Have you ever wondered why God was so severe with Moses in Numbers 20:12? After all, Moses’ exasperation with the people is understandable. Here they are complaining . . . again. We’ve been here before - Exodus 17:6. But now they’ve worn Moses down.
Thus for just a moment, the most humble man who’s ever lived (Numbers 12:3) puts himself at the right-hand of God - “. . . shall WE bring water for you out of this rock?” (10). Then in his exasperation, he strikes the rock twice, against God’s explicit order to only speak to the Rock.
For this momentary sin, against the grain of the rest of his life, God says, Moses will not be allowed to enter the Promised Land (12). Again, why the severe consequence?
Certainly it is because God holds those who stand for him in the highest places to the highest accounting (James 3:1). But there must be more to it. Certainly also God knows that Moses is but dust (Psalm 103:14).
We get a hint from the fact that God still caused water to flow from the Rock, despite Moses’ sin. Grace.
It would take a long, long time, but Paul will eventually reveal to us in 1 Corinthians 10:1-4 that “the Rock was Christ” (4). Thus it seems that there was more going on in Numbers 20 than what God revealed at the time. Which should not surprise us - fathers do not always tell their children all the importance and connections in their mind behind why they give a child a command. They simply command and expect obedience. The Parent’s ways are not the child’s ways.

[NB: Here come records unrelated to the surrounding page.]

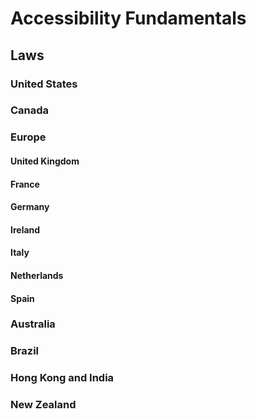 # Accessibility Fundamentals

## Laws

### United States


### Canada


### Europe


#### United Kingdom


#### France


#### Germany


#### Ireland


#### Italy


#### Netherlands


#### Spain


### Australia


### Brazil


### Hong Kong and India


### New Zealand
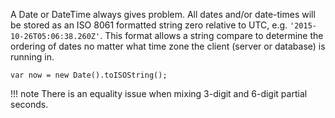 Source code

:A Date or DateTime always gives problem.  All dates and/or date-times will be stored as an ISO 8061 formatted string zero relative to UTC, e.g. `'2015-10-26T05:06:38.260Z'`.  This format allows a string compare to determine the ordering of dates no matter what time zone the client (server or database) is running in.

    var now = new Date().toISOString();

!!! note
    There is an equality issue when mixing 3-digit and 6-digit partial seconds. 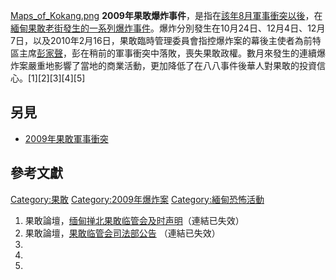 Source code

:[Maps_of_Kokang.png](https://zh.wikipedia.org/wiki/File:Maps_of_Kokang.png "fig:Maps_of_Kokang.png") **2009年果敢爆炸事件**，是指在[該年8月軍事衝突以後](../Page/2009年果敢軍事衝突.md "wikilink")，在[緬甸](https://zh.wikipedia.org/wiki/緬甸 "wikilink")[果敢](../Page/果敢.md "wikilink")[老街發生的一系列爆炸事件](https://zh.wikipedia.org/wiki/老街 "wikilink")。爆炸分別發生在10月24日、12月4日、12月7日，以及2010年2月16日，果敢臨時管理委員會指控爆炸案的幕後主使者為前特區主席[彭家聲](../Page/彭家聲.md "wikilink")，彭在稍前的軍事衝突中落敗，喪失果敢政權。數月來發生的連續爆炸案嚴重地影響了當地的商業活動，更加降低了在八八事件後華人對果敢的投資信心。\[1\]\[2\]\[3\]\[4\]\[5\]

## 另見

  - [2009年果敢軍事衝突](../Page/2009年果敢軍事衝突.md "wikilink")

## 參考文獻

[Category:果敢](https://zh.wikipedia.org/wiki/Category:果敢 "wikilink") [Category:2009年爆炸案](https://zh.wikipedia.org/wiki/Category:2009年爆炸案 "wikilink") [Category:緬甸恐怖活動](https://zh.wikipedia.org/wiki/Category:緬甸恐怖活動 "wikilink")

1.  果敢論壇，[缅甸掸北果敢临管会及时声明](http://bbs.fokokang.com/attachments/month_0910/0910251621b645d167c7eb125e.jpg)（連結已失效）
2.  果敢論壇，[果敢临管会司法部公告](http://bbs.fokokang.com/thread-669-1-1.html) （連結已失效）
3.
4.
5. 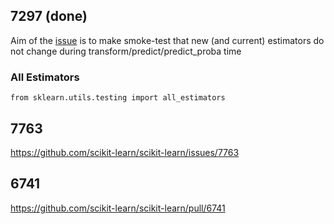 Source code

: ## 7297 (done)

Aim of the [issue](https://github.com/scikit-learn/scikit-learn/issues/7297) is to make smoke-test that new (and current) estimators do not change during transform/predict/predict_proba time

### All Estimators

`from sklearn.utils.testing import all_estimators`

## 7763

https://github.com/scikit-learn/scikit-learn/issues/7763

## 6741

https://github.com/scikit-learn/scikit-learn/pull/6741
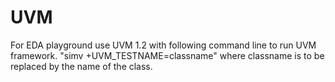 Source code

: # UVM

For EDA playground use UVM 1.2 with following command line to run UVM framework.
"simv +UVM_TESTNAME=classname"    where classname is to be replaced by the name of the class.

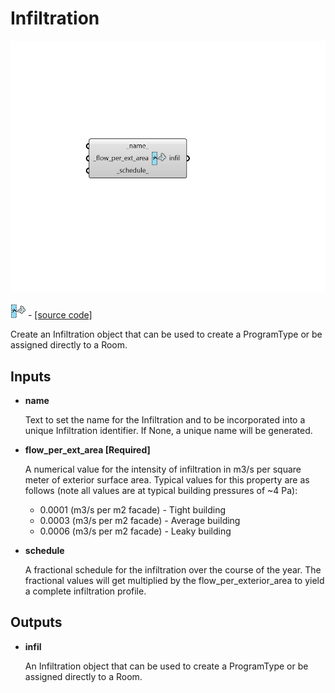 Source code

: # Infiltration

![](../../.gitbook/assets/Infiltration.png)

![](../../.gitbook/assets/Infiltration%20%281%29.png) - [\[source code\]](https://github.com/ladybug-tools/honeybee-grasshopper-energy/blob/master/honeybee_grasshopper_energy/src//HB%20Infiltration.py)

Create an Infiltration object that can be used to create a ProgramType or be assigned directly to a Room.

## Inputs

* **name**

  Text to set the name for the Infiltration and to be incorporated into a unique Infiltration identifier. If None, a unique name will be generated. 

* **flow\_per\_ext\_area \[Required\]**

  A numerical value for the intensity of infiltration in m3/s per square meter of exterior surface area. Typical values for this property are as follows \(note all values are at typical building pressures of ~4 Pa\):

  * 0.0001 \(m3/s per m2 facade\) - Tight building
  * 0.0003 \(m3/s per m2 facade\) - Average building
  * 0.0006 \(m3/s per m2 facade\) - Leaky building

* **schedule**

  A fractional schedule for the infiltration over the course of the year. The fractional values will get multiplied by the flow\_per\_exterior\_area to yield a complete infiltration profile. 

## Outputs

* **infil**

  An Infiltration object that can be used to create a ProgramType or be assigned directly to a Room. 

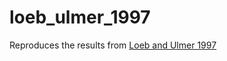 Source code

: # loeb_ulmer_1997
Reproduces the results from [Loeb and Ulmer 1997](http://adsabs.harvard.edu/abs/1997ApJ...489..573L)
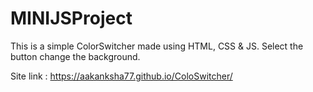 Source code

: # **MINIJSProject**
This is a simple ColorSwitcher made using HTML, CSS & JS.
Select the button change the background.

Site link : https://aakanksha77.github.io/ColoSwitcher/ 
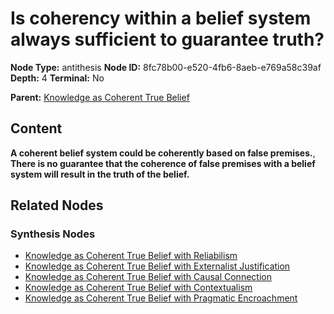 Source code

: # Is coherency within a belief system always sufficient to guarantee truth?

**Node Type:** antithesis
**Node ID:** 8fc78b00-e520-4fb6-8aeb-e769a58c39af
**Depth:** 4
**Terminal:** No

**Parent:** [Knowledge as Coherent True Belief](knowledge-as-coherent-true-belief-synthesis-788838f1-f6a9-49d1-934f-e88e208e83d7.md)

## Content

**A coherent belief system could be coherently based on false premises.**, **There is no guarantee that the coherence of false premises with a belief system will result in the truth of the belief.**

## Related Nodes

### Synthesis Nodes

- [Knowledge as Coherent True Belief with Reliabilism](knowledge-as-coherent-true-belief-with-reliabilism-synthesis-0e3638da-7884-4bc1-be7c-565cb79c983a.md)
- [Knowledge as Coherent True Belief with Externalist Justification](knowledge-as-coherent-true-belief-with-externalist-justification-synthesis-422e765c-11e6-4b8a-b325-645fc7e3baaa.md)
- [Knowledge as Coherent True Belief with Causal Connection](knowledge-as-coherent-true-belief-with-causal-connection-synthesis-feac1065-98a6-4628-911d-77b519ea49a9.md)
- [Knowledge as Coherent True Belief with Contextualism](knowledge-as-coherent-true-belief-with-contextualism-synthesis-e6871d38-6896-43a2-829e-06ec90261274.md)
- [Knowledge as Coherent True Belief with Pragmatic Encroachment](knowledge-as-coherent-true-belief-with-pragmatic-encroachment-synthesis-00b6c656-3b73-4781-a057-9a5db4ecd39a.md)
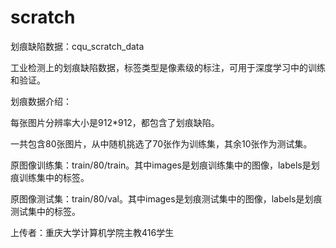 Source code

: # scratch
划痕缺陷数据：cqu_scratch_data

工业检测上的划痕缺陷数据，标签类型是像素级的标注，可用于深度学习中的训练和验证。

划痕数据介绍：

每张图片分辨率大小是912*912，都包含了划痕缺陷。

一共包含80张图片，从中随机挑选了70张作为训练集，其余10张作为测试集。

原图像训练集：train/80/train。其中images是划痕训练集中的图像，labels是划痕训练集中的标签。

原图像测试集：train/80/val。其中images是划痕测试集中的图像，labels是划痕测试集中的标签。



上传者：重庆大学计算机学院主教416学生
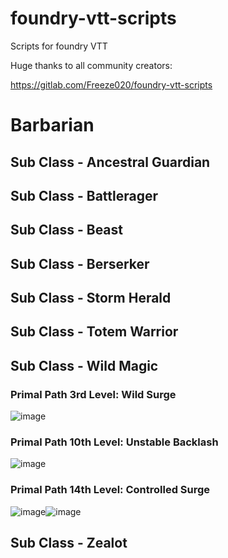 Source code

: # foundry-vtt-scripts
Scripts for foundry VTT

Huge thanks to all community creators:

https://gitlab.com/Freeze020/foundry-vtt-scripts




# Barbarian
## Sub Class - Ancestral Guardian ##
## Sub Class - Battlerager ##
## Sub Class - Beast ##
## Sub Class - Berserker ##
## Sub Class - Storm Herald ##
## Sub Class - Totem Warrior ##
## Sub Class - Wild Magic ##
### Primal Path 3rd Level: Wild Surge ###

![image](https://user-images.githubusercontent.com/43625790/130538615-72a9830f-02fa-4655-abff-b31fd7aee3cc.png)

### Primal Path 10th Level: Unstable Backlash ###

![image](https://user-images.githubusercontent.com/43625790/130538030-4c0e6d5e-6228-4572-96f3-4cb203d7664f.png)

### Primal Path 14th Level: Controlled Surge ###

![image](https://user-images.githubusercontent.com/43625790/130538097-1e528cd6-d568-4953-88af-cd6c8f9ac4f3.png)![image](https://user-images.githubusercontent.com/43625790/130538128-8709a30f-ae91-4f13-be7a-da17d0b5a45f.png)

## Sub Class - Zealot ##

Thus it seems that when God decided to have water flow from a rock, He already had in His mind another rock that would one day come. And upon that rock blood and water would flow, from His own Son being struck. But he would only be stuck once for all, not despite our sins, but for all our sins. The Rock will be struck only once, for all (Heb. 10:10).
God could have delivered water to His people any infinite number of ways. He could have had VW Beetles fly from heaven and drop plastic bottles of Evian spring water. But it seems He had His Son and His precious sacrifice in mind. That’s why this moment is so precious to Him, and why Moses finds himself, in his momentary lapse of pride, standing in the really wrong place. Only one Son occupies the right-hand of God. And that Rock will be struck only by the Father, and only once, and no more.
Thus the severe consequence.
Yet the waters of grace would still flow for Moses. For the Promised Land that Moses lost out on would be lost by the people because their sin. Thus it surely pointed to a greater Promised Land. Then a long time later, Moses would be allowed to see that true Promised Land, face to face, at Jesus’ Mount of Transfiguration (Luke 9:30-31). There Moses got to ask the Son about his greater Exodus that he was about to embark on, in his resurrection.
Whatever Moses’ sin, God’s grace was greater. God chases His own chastisements with grace upon grace. That’s why they call it amazing grace.
All of this makes me happy about God, in a child-like way, which was the point all along for Moses. How ‘bout you?